La Corte d’appello di Roma, con la sentenza n. 3372/2025 del 25 ottobre, si è espressa definendo principi e condizioni di validità di un patto di non concorrenza. I giudici, nel dettaglio, hanno dichiarato nullo un patto stipulato tra datore di lavoro e lavoratore che, per ampiezza dell’oggetto e dimensione territoriale, risultava “assoluto”. Di fatto, cioè, impediva al lavoratore qualsiasi possibilità di impiego nel proprio settore professionale.
Il caso riguardava un accordo che vietava a un ex dipendente di svolgere attività analoghe non solo in Italia, ma nell’intera Europa. Un vincolo che, secondo la Corte, travalicava i limiti fissati dall’articolo 2125 del codice civile. Sebbene questa sentenza riguardi specificamente un rapporto di lavoro subordinato, quello dei giudici è un criterio di portata generale che trova applicazione anche nei rapporti di lavoro autonomo.
Quando un patto di non concorrenza è da considerare nullo
Come stabilito dall’articolo 2125 del codice civile, il patto di non concorrenza è valido solo se circoscritto in termini di oggetto, tempo e luogo e se consente comunque al lavoratore di mantenere un margine di attività coerente con le proprie competenze. Di conseguenza, come ribadito dalla Corte d’appello di Roma, ogni patto che non rispetta queste condizioni è da considerarsi nullo.
Il patto di non concorrenza non può cioè essere esteso, per territorio e ad attività, così tanto da impedire di svolgere qualsiasi lavoro riconducibile alla propria professione. Un divieto eccessivo, infatti, finirebbe per provare il lavoratore (incluso il libero professionista) della possibilità di procurarsi un reddito adeguato alle esigenze proprie e della famiglia, violando così la ratio della norma.
Cosa cambia per i professionisti e le imprese
La sentenza rappresenta un monito importante per aziende e professionisti. I patti di non concorrenza devono essere definiti con attenzione, individuando chiaramente le attività vietate, il perimetro territoriale e la durata del vincolo.

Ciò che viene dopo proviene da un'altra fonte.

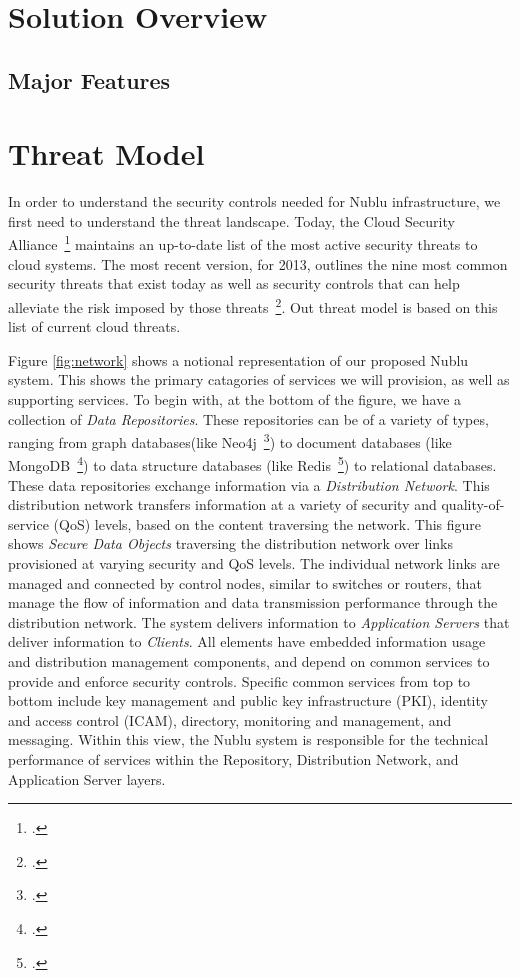 \documentclass[10pt,letterpaper]{article}
\begin{document}
\section{Solution Overview}
\label{sec:overview}

\subsection{Major Features}
\label{sec:features}

\section{Threat Model}
\label{sec:threat-model}
In order to understand the security controls needed for Nublu infrastructure, we first need to understand the threat landscape.  Today, the Cloud Security Alliance~\footcite{csa} maintains an up-to-date list of the most active security threats to cloud systems.  The most recent version, for 2013, outlines the nine most common security threats that exist today as well as security controls that can help alleviate the risk imposed by those threats~\footcite{csa-noni:13}.  Out threat model is based on this list of current cloud threats.


Figure \ref{fig:network} shows a notional representation of our proposed Nublu system.  This shows the primary catagories of services we will provision, as well as supporting services.  To begin with, at the bottom of the figure, we have a collection of {\sl Data Repositories}.  These repositories can be of a variety of types, ranging from graph databases(like Neo4j~\footcite{neo4j}) to document databases (like MongoDB~\footcite{mongodb}) to data structure databases (like Redis~\footcite{redis}) to relational databases. These data repositories exchange information via a {\sl Distribution Network}.  This distribution network transfers information at a variety of security and quality-of-service (QoS) levels, based on the content traversing the network.  This figure shows {\sl Secure Data Objects} traversing the distribution network over links provisioned at varying security and QoS levels.  The individual network links are managed and connected by control nodes, similar to switches or routers, that manage the flow of information and data transmission performance through the distribution network.  The system delivers information to {\sl Application Servers} that deliver information to {\sl Clients}.  All elements have embedded information usage and distribution management components, and depend on common services to provide and enforce security controls.  Specific common services from top to bottom include key management and public key infrastructure (PKI), identity and access control (ICAM), directory, monitoring and management, and messaging.  Within this view, the Nublu system is responsible for the technical performance of services within the Repository, Distribution Network, and Application Server layers.
\end{document}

Ma a questo punto bisogna fare una precisazione. Anche se, nel motivare la decisione, i giudici romani hanno chiarito che il patto non necessitava di una specifica approvazione scritta, ciò non esclude il dovere di verificare che il contenuto del vincolo sia proporzionato e rispettoso dei limiti legali.
Cosa vuol dire, di fatto? L’obbligo della doppia firma (ovvero specifica approvazione scritta) non si applica ai patti di non concorrenza elaborati su misura. Questi però continuano a dover essere redatti. Possono cioè essere dei patti scritti su uno specifico documento o anche una clausola del contratto di assunzione o dell’accordo con il professionista. In ogni caso, devono specificare l’oggetto, il territorio, la durata e il corrispettivo. Il patto, in questo modo, resta soggetto al vaglio di validità in merito alla sua proporzionalità e ai limiti legali. Di conseguenza, se il contenuto è troppo ampio (come nel caso giudicato, esteso a tutta l’Europa e a qualsiasi attività riconducibile al background professionale), sarà comunque dichiarato nullo perché viola il principio di proporzionalità e la libertà di iniziativa economica del lavoratore.